Required work: From the records below, print only the part that opens with the line containing "- Use HuggingFace's default cache" and closes with the line containing "How to Run ?"; omit the pictures.

*** Block opens ***

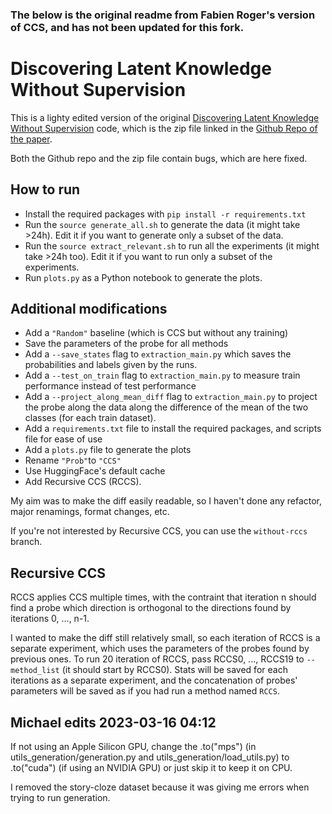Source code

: ### The below is the original readme from Fabien Roger's version of CCS, and has not been updated for this fork.

# Discovering Latent Knowledge Without Supervision

This is a lighty edited version of the original [Discovering Latent Knowledge Without Supervision](https://arxiv.org/pdf/2212.03827.pdf) code, which is the zip file linked in the [Github Repo of the paper](https://github.com/collin-burns/discovering_latent_knowledge/).

Both the Github repo and the zip file contain bugs, which are here fixed.

## How to run

- Install the required packages with `pip install -r requirements.txt`
- Run the `source generate_all.sh` to generate the data (it might take >24h). Edit it if you want to generate only a subset of the data.
- Run the `source extract_relevant.sh` to run all the experiments (it might take >24h too). Edit it if you want to run only a subset of the experiments.
- Run `plots.py` as a Python notebook to generate the plots.

## Additional modifications

- Add a `"Random"` baseline (which is CCS but without any training)
- Save the parameters of the probe for all methods
- Add a `--save_states` flag to `extraction_main.py` which saves the probabilities and labels given by the runs.
- Add a `--test_on_train` flag to `extraction_main.py` to measure train performance instead of test performance
- Add a `--project_along_mean_diff` flag to `extraction_main.py` to project the probe along the data along the difference of the mean of the two classes (for each train dataset).
- Add a `requirements.txt` file to install the required packages, and scripts file for ease of use
- Add a `plots.py` file to generate the plots
- Rename `"Prob"`to `"CCS"`
- Use HuggingFace's default cache
- Add Recursive CCS (RCCS).

My aim was to make the diff easily readable, so I haven't done any refactor, major renamings, format changes, etc.

If you're not interested by Recursive CCS, you can use the `without-rccs` branch.

## Recursive CCS

RCCS applies CCS multiple times, with the contraint that iteration n should find a probe which direction is orthogonal to the directions found by iterations 0, ..., n-1.

I wanted to make the diff still relatively small, so each iteration of RCCS is a separate experiment, which uses the parameters of the probes found by previous ones. To run 20 iteration of RCCS, pass RCCS0, ..., RCCS19 to `--method_list` (it should start by RCCS0). Stats will be saved for each iterations as a separate experiment, and the concatenation of probes' parameters will be saved as if you had run a method named `RCCS`.

## Michael edits 2023-03-16 04:12
If not using an Apple Silicon GPU, change the .to("mps") (in utils_generation/generation.py and utils_generation/load_utils.py) to .to("cuda") (if using an NVIDIA GPU) or just skip it to keep it on CPU.

I removed the story-cloze dataset because it was giving me errors when trying to run generation.
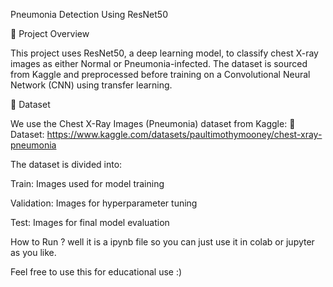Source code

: Pneumonia Detection Using ResNet50

📌 Project Overview

This project uses ResNet50, a deep learning model, to classify chest X-ray images as either Normal or Pneumonia-infected. The dataset is sourced from Kaggle and preprocessed before training on a Convolutional Neural Network (CNN) using transfer learning.

📂 Dataset

We use the Chest X-Ray Images (Pneumonia) dataset from Kaggle:
🔗 Dataset:       https://www.kaggle.com/datasets/paultimothymooney/chest-xray-pneumonia

The dataset is divided into:

Train: Images used for model training

Validation: Images for hyperparameter tuning

Test: Images for final model evaluation

How to Run ?
well it is a ipynb file so you can just use it in colab or jupyter as you like.

Feel free to use this for educational use :) 
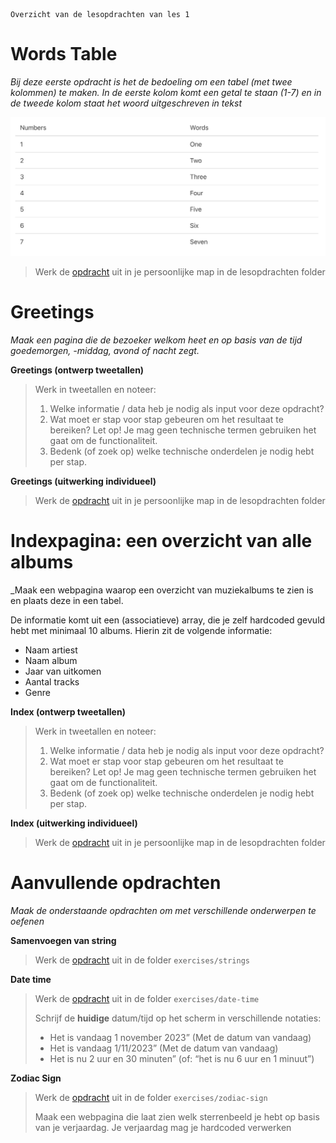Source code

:     Overzicht van de lesopdrachten van les 1

Words Table
===========

_Bij deze eerste opdracht is het de bedoeling om een tabel (met twee kolommen) te maken. In de eerste kolom komt een getal te staan (1-7) en in de tweede kolom staat het woord uitgeschreven in tekst_

![words table](exercises/words-table/words-table.png)

> Werk de [opdracht](exercises/words-table) uit in je persoonlijke map in de lesopdrachten folder

Greetings
=========

_Maak een pagina die de bezoeker welkom heet en op basis van de tijd goedemorgen, -middag, avond of nacht zegt._

**Greetings (ontwerp tweetallen)**

> Werk in tweetallen en noteer:
>
> 1.  Welke informatie / data heb je nodig als input voor deze opdracht?
> 2.  Wat moet er stap voor stap gebeuren om het resultaat te bereiken? Let op! Je mag geen technische termen gebruiken het gaat om de functionaliteit.
> 3.  Bedenk (of zoek op) welke technische onderdelen je nodig hebt per stap.

**Greetings (uitwerking individueel)**

> Werk de [opdracht](exercises/greetings) uit in je persoonlijke map in de lesopdrachten folder

Indexpagina: een overzicht van alle albums
==========================================

_Maak een webpagina waarop een overzicht van muziekalbums te zien is en plaats deze in een tabel.

De informatie komt uit een (associatieve) array, die je zelf hardcoded gevuld hebt met minimaal 10 albums. Hierin zit de volgende informatie:

*   Naam artiest
*   Naam album
*   Jaar van uitkomen
*   Aantal tracks
*   Genre

**Index (ontwerp tweetallen)**

> Werk in tweetallen en noteer:
>
> 1.  Welke informatie / data heb je nodig als input voor deze opdracht?
> 2.  Wat moet er stap voor stap gebeuren om het resultaat te bereiken? Let op! Je mag geen technische termen gebruiken het gaat om de functionaliteit.
> 3.  Bedenk (of zoek op) welke technische onderdelen je nodig hebt per stap.

**Index (uitwerking individueel)**

> Werk de [opdracht](start) uit in je persoonlijke map in de lesopdrachten folder

Aanvullende opdrachten
======================

_Maak de onderstaande opdrachten om met verschillende onderwerpen te oefenen_

**Samenvoegen van string**

> Werk de [opdracht](exercises/strings) uit in de folder `exercises/strings`

**Date time**

> Werk de [opdracht](exercises/date-time) uit in de folder `exercises/date-time`
>
> Schrijf de **huidige** datum/tijd op het scherm in verschillende notaties:
>
> *   Het is vandaag 1 november 2023” (Met de datum van vandaag)
> *   Het is vandaag 1/11/2023” (Met de datum van vandaag)
> *   Het is nu 2 uur en 30 minuten” (of: “het is nu 6 uur en 1 minuut”)

**Zodiac Sign**

> Werk de [opdracht](exercises/zodiac-sign) uit in de folder `exercises/zodiac-sign`
>
> Maak een webpagina die laat zien welk sterrenbeeld je hebt op basis van je verjaardag. Je verjaardag mag je hardcoded verwerken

*** Block closes ***

Response:
- Use HuggingFace's default cache
- Add Recursive CCS (RCCS).

My aim was to make the diff easily readable, so I haven't done any refactor, major renamings, format changes, etc.

If you're not interested by Recursive CCS, you can use the `without-rccs` branch.

## Recursive CCS

RCCS applies CCS multiple times, with the contraint that iteration n should find a probe which direction is orthogonal to the directions found by iterations 0, ..., n-1.

I wanted to make the diff still relatively small, so each iteration of RCCS is a separate experiment, which uses the parameters of the probes found by previous ones. To run 20 iteration of RCCS, pass RCCS0, ..., RCCS19 to `--method_list` (it should start by RCCS0). Stats will be saved for each iterations as a separate experiment, and the concatenation of probes' parameters will be saved as if you had run a method named `RCCS`.

## Michael edits 2023-03-16 04:12
If not using an Apple Silicon GPU, change the .to("mps") (in utils_generation/generation.py and utils_generation/load_utils.py) to .to("cuda") (if using an NVIDIA GPU) or just skip it to keep it on CPU.

I removed the story-cloze dataset because it was giving me errors when trying to run generation.
Source code

: Pneumonia Detection Using ResNet50

📌 Project Overview

This project uses ResNet50, a deep learning model, to classify chest X-ray images as either Normal or Pneumonia-infected. The dataset is sourced from Kaggle and preprocessed before training on a Convolutional Neural Network (CNN) using transfer learning.

📂 Dataset

We use the Chest X-Ray Images (Pneumonia) dataset from Kaggle:
🔗 Dataset:       https://www.kaggle.com/datasets/paultimothymooney/chest-xray-pneumonia

The dataset is divided into:

Train: Images used for model training

Validation: Images for hyperparameter tuning

Test: Images for final model evaluation

How to Run ?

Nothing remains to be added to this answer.